## [PROBLEM STATEMENT]
Repeat every entry in full. Match each line exactly.
Top of RECORDED DATA
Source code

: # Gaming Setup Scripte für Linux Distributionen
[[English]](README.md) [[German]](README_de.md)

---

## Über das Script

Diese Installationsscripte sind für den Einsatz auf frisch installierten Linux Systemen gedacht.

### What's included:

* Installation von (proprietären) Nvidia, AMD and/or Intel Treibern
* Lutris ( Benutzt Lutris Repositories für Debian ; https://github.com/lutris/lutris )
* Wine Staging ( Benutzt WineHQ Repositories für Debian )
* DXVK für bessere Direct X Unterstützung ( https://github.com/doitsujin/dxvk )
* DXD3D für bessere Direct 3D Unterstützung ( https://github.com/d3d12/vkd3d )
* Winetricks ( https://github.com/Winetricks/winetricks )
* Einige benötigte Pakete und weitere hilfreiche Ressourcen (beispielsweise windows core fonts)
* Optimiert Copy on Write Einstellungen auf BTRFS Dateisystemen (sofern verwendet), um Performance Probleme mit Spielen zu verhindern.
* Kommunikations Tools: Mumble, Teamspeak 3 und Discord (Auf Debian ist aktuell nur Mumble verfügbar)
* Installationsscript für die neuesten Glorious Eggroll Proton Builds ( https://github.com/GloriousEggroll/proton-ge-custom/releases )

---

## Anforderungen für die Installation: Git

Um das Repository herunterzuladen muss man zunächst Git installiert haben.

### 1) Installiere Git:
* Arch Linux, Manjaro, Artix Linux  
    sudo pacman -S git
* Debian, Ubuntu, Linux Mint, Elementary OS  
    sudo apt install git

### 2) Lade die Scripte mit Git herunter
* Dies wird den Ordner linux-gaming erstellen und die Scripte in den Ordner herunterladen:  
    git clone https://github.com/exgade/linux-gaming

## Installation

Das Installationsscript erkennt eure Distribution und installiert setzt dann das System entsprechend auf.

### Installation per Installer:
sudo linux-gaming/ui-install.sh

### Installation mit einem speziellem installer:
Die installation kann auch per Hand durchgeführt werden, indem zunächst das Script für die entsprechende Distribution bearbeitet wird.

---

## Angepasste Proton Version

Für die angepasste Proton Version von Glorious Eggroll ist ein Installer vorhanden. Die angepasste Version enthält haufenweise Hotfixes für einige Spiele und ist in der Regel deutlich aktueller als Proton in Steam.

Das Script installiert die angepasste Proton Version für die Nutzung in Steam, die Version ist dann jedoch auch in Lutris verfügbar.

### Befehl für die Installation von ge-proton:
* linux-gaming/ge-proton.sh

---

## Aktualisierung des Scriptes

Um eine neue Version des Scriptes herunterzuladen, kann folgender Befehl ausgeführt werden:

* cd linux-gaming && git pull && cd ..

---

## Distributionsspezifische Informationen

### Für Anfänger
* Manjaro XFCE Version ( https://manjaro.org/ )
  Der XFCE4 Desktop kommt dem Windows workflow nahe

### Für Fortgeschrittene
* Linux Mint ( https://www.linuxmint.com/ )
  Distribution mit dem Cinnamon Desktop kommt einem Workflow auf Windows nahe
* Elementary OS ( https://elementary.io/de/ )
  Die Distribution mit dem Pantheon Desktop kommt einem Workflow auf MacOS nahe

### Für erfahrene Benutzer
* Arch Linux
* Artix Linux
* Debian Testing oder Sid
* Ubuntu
Bottom of RECORDED DATA
## [EXERCISE ANSWER]
Source code

: # Gaming Setup Scripte für Linux Distributionen
[[English]](README.md) [[German]](README_de.md)

---

## Über das Script

Diese Installationsscripte sind für den Einsatz auf frisch installierten Linux Systemen gedacht.

### What's included:

* Installation von (proprietären) Nvidia, AMD and/or Intel Treibern
* Lutris ( Benutzt Lutris Repositories für Debian ; https://github.com/lutris/lutris )
* Wine Staging ( Benutzt WineHQ Repositories für Debian )
* DXVK für bessere Direct X Unterstützung ( https://github.com/doitsujin/dxvk )
* DXD3D für bessere Direct 3D Unterstützung ( https://github.com/d3d12/vkd3d )
* Winetricks ( https://github.com/Winetricks/winetricks )
* Einige benötigte Pakete und weitere hilfreiche Ressourcen (beispielsweise windows core fonts)
* Optimiert Copy on Write Einstellungen auf BTRFS Dateisystemen (sofern verwendet), um Performance Probleme mit Spielen zu verhindern.
* Kommunikations Tools: Mumble, Teamspeak 3 und Discord (Auf Debian ist aktuell nur Mumble verfügbar)
* Installationsscript für die neuesten Glorious Eggroll Proton Builds ( https://github.com/GloriousEggroll/proton-ge-custom/releases )

---

## Anforderungen für die Installation: Git

Um das Repository herunterzuladen muss man zunächst Git installiert haben.

### 1) Installiere Git:
* Arch Linux, Manjaro, Artix Linux  
    sudo pacman -S git
* Debian, Ubuntu, Linux Mint, Elementary OS  
    sudo apt install git

### 2) Lade die Scripte mit Git herunter
* Dies wird den Ordner linux-gaming erstellen und die Scripte in den Ordner herunterladen:  
    git clone https://github.com/exgade/linux-gaming

## Installation

Das Installationsscript erkennt eure Distribution und installiert setzt dann das System entsprechend auf.

### Installation per Installer:
sudo linux-gaming/ui-install.sh

### Installation mit einem speziellem installer:
Die installation kann auch per Hand durchgeführt werden, indem zunächst das Script für die entsprechende Distribution bearbeitet wird.

---

## Angepasste Proton Version

Für die angepasste Proton Version von Glorious Eggroll ist ein Installer vorhanden. Die angepasste Version enthält haufenweise Hotfixes für einige Spiele und ist in der Regel deutlich aktueller als Proton in Steam.

Das Script installiert die angepasste Proton Version für die Nutzung in Steam, die Version ist dann jedoch auch in Lutris verfügbar.

### Befehl für die Installation von ge-proton:
* linux-gaming/ge-proton.sh

---

## Aktualisierung des Scriptes

Um eine neue Version des Scriptes herunterzuladen, kann folgender Befehl ausgeführt werden:

* cd linux-gaming && git pull && cd ..

---

## Distributionsspezifische Informationen

### Für Anfänger
* Manjaro XFCE Version ( https://manjaro.org/ )
  Der XFCE4 Desktop kommt dem Windows workflow nahe

### Für Fortgeschrittene
* Linux Mint ( https://www.linuxmint.com/ )
  Distribution mit dem Cinnamon Desktop kommt einem Workflow auf Windows nahe
* Elementary OS ( https://elementary.io/de/ )
  Die Distribution mit dem Pantheon Desktop kommt einem Workflow auf MacOS nahe

### Für erfahrene Benutzer
* Arch Linux
* Artix Linux
* Debian Testing oder Sid
* Ubuntu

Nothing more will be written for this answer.